### Work instructions
Below are entries. Pull out all lines containing "reached".

=== Data under study ===

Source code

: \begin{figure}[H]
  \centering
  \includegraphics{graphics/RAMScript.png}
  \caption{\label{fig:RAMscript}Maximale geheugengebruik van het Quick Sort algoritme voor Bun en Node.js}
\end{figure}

===
=== Data under study ===

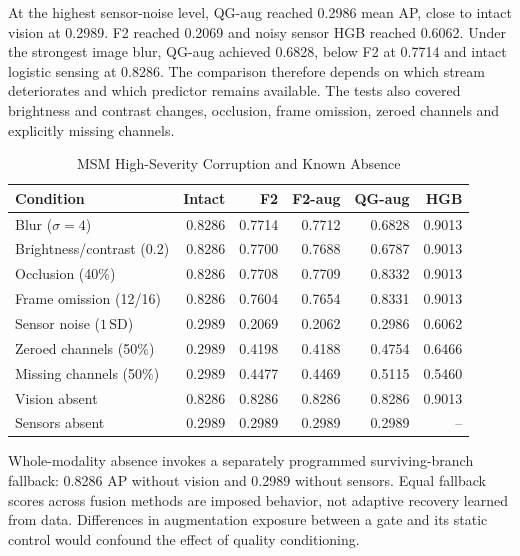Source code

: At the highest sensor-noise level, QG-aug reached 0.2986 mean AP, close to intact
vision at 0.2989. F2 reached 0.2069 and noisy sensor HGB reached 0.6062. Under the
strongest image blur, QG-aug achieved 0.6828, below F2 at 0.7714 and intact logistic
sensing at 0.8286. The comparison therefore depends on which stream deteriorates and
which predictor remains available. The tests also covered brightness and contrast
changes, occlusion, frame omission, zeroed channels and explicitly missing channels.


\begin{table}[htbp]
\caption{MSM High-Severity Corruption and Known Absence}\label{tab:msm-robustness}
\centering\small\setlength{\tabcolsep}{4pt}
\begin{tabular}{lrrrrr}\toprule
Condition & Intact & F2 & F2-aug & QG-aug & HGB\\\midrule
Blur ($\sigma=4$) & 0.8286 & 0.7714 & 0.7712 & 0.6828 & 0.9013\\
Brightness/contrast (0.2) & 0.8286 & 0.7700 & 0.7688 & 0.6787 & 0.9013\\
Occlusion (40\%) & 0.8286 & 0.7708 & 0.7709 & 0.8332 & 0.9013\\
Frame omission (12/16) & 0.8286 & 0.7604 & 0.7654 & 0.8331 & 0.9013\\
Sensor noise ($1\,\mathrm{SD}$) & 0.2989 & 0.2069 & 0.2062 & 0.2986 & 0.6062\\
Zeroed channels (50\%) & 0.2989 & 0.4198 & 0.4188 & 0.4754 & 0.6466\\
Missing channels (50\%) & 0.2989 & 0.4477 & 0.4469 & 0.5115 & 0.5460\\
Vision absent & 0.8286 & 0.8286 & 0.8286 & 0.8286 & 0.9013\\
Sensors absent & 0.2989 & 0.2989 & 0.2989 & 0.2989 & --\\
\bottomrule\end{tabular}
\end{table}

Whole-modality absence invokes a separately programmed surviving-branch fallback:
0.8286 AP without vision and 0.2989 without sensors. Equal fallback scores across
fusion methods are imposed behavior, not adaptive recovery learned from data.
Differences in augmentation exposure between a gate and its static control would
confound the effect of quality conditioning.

===
=== Data under study ===

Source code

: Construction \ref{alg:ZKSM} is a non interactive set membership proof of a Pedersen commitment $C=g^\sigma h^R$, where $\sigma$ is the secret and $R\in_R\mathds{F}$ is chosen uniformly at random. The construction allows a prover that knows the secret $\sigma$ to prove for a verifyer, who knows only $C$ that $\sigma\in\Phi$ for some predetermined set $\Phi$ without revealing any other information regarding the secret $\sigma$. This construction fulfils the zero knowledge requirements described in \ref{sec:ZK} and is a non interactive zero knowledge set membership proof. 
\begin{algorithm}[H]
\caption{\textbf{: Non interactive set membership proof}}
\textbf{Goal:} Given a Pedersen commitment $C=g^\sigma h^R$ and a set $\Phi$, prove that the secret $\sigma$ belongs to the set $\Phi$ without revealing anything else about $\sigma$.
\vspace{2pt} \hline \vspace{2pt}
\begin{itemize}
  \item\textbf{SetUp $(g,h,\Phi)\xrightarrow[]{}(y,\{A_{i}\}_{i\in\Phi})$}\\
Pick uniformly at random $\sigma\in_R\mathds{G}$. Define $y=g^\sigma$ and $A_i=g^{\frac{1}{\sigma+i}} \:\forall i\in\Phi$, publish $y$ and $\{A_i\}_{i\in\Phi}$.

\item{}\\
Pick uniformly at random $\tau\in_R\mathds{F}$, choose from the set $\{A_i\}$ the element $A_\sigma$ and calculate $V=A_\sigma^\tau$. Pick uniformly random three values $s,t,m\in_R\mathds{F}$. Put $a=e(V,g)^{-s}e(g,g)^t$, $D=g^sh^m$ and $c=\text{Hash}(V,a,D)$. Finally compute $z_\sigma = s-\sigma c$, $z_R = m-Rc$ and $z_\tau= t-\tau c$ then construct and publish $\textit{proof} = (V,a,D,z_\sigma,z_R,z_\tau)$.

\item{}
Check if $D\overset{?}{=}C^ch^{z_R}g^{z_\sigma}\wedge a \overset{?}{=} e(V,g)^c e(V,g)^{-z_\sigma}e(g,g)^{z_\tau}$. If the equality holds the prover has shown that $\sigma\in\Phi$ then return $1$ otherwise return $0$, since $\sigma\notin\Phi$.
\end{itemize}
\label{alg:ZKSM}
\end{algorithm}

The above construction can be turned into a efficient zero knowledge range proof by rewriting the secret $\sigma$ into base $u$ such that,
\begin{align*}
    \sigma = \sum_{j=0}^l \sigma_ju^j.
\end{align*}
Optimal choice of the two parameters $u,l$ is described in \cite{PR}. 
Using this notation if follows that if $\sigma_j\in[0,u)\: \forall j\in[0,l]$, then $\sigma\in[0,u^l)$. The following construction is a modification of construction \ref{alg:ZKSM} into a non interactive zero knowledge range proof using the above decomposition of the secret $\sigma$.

===

### Answer to this exercise
: At the highest sensor-noise level, QG-aug reached 0.2986 mean AP, close to intact
vision at 0.2989. F2 reached 0.2069 and noisy sensor HGB reached 0.6062. Under the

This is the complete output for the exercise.